No Appalachian State giant-killers Saturday.
No upset alerts.
Just the little guys getting dominated by the No. 25 Miami Hurricanes on a gorgeous, 72-degree day amid the Blue Ridge Mountains and lush green woods.
Miami came out on fire, stayed smokin’ hot the first half, faltered briefly in the third quarter and ultimately sizzled to a 45-10 victory over the Mountaineers.
It was UM’s largest margin of victory on the road since a 48-9 win at Louisiana Tech in the 2003 season opener.
By the time the UM defense had all but smothered ASU with double-digit tackles for loss, the Canes (3-0) made it 38-10 late in the third quarter — and the Kidd Brewer Stadium record crowd of 34,658 began leaving.

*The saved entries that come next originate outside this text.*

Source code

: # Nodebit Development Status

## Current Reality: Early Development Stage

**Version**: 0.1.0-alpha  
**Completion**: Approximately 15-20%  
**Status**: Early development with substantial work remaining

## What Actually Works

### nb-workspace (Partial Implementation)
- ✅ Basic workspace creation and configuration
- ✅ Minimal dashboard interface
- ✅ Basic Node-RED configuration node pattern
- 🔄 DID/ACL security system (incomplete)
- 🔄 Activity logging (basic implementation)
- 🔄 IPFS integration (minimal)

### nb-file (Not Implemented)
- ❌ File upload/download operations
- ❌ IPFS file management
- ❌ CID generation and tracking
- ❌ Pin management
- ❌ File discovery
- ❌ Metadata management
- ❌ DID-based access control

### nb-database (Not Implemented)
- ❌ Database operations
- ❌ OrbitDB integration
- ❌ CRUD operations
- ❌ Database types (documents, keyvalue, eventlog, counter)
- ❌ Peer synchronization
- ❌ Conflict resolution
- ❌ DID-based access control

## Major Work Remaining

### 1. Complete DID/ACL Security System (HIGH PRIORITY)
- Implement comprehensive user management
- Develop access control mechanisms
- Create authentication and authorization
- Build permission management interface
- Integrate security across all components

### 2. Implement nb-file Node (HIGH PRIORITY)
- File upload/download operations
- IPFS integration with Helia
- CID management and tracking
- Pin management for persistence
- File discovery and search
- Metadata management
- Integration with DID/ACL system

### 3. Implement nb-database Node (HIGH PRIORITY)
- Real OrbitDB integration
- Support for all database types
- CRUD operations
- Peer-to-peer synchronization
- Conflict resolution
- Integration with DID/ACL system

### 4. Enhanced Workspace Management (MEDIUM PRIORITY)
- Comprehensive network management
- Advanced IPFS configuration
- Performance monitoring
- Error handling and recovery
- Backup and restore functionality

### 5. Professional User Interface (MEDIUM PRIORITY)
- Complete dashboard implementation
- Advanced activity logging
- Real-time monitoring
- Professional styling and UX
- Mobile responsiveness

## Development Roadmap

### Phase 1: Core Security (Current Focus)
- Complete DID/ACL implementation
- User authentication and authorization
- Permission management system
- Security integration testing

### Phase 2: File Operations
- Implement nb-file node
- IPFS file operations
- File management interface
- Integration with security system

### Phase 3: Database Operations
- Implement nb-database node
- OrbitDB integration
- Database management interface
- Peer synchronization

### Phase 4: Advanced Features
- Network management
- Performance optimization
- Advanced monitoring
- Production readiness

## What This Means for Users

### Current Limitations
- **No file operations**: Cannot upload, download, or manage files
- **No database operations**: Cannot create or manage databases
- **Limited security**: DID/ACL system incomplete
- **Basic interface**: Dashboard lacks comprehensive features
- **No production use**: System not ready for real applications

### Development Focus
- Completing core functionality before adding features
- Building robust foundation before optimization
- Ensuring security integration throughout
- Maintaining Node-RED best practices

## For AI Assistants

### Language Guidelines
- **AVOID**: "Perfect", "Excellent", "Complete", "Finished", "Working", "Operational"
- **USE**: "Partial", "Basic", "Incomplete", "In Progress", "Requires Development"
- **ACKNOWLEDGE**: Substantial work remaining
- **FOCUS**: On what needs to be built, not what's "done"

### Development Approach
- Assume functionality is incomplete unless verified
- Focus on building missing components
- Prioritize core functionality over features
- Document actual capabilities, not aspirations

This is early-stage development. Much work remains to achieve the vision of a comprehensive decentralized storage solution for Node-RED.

“When both sides click,” UM cornerback Corn Elder said of the defense (241 yards allowed) and offense (549), “we’re a hard team to beat.”
The Mountaineers (1-2) still had their glory moments — and the Canes their scary ones.
With Miami leading 24-3 early in the third quarter and the Canes at first-and-goal on the 1, UM quarterback Brad Kaaya was intercepted and injured his left knee on the play. Mountaineers linebacker John Law ran the pick back 60 yards before he was tackled by UM tight end David Njoku — as a dazed Kaaya limped off the field. ASU took advantage and scored on a 24-yard pass from Taylor Lamb to Barrett Burns to make it 24-10 with 8:41 left in the quarter.
The ASU fans who had been silenced woke up with a very loud jolt.
Hurricanes fans, however, likely held their collective breath while Kaaya bounced up and down on the sideline and did a little practice scampering. When the Canes’ offense came back, so did he, leading his team to two subsequent third-quarter touchdowns and a fourth-quarter one — the first a 12-yard run by tailback Joe Yearby and the next an 8-yard pass to Stacy Coley that had fans packing up for good.
Kaaya, whose left knee was heavily wrapped after the game, was replaced by backup Malik Rosier with about seven minutes left in the final quarter. Kaaya completed 21 of 27 passes for 368 yards and three touchdowns, with the interception.
He said the first indications were that there was no ACL injury.
“As far as I know he’s OK,’’ coach Mark Richt said. “We think he’s OK. I’m not holding my breath right now that he may or may not be OK. I think he’s OK. I don’t know. You never know what the next day brings.’’
Five players scored for the Hurricanes: Njoku, kicker Michael Badgley, receiver Coley (twice) and tailbacks Yearby and Mark Walton (twice).
UM true freshman Ahmmon Richards, who had what seemed like at the time a big drop in the third quarter, caught a 61-yarder two plays later, then shortly after that a 62-yarder. Richards ended the day with what appears to be an individual-game record for UM true freshmen: 142 yards on four catches.
With 7:34 left, UM had made five plays of at least 50 yards. All last season the Hurricanes had seven such plays.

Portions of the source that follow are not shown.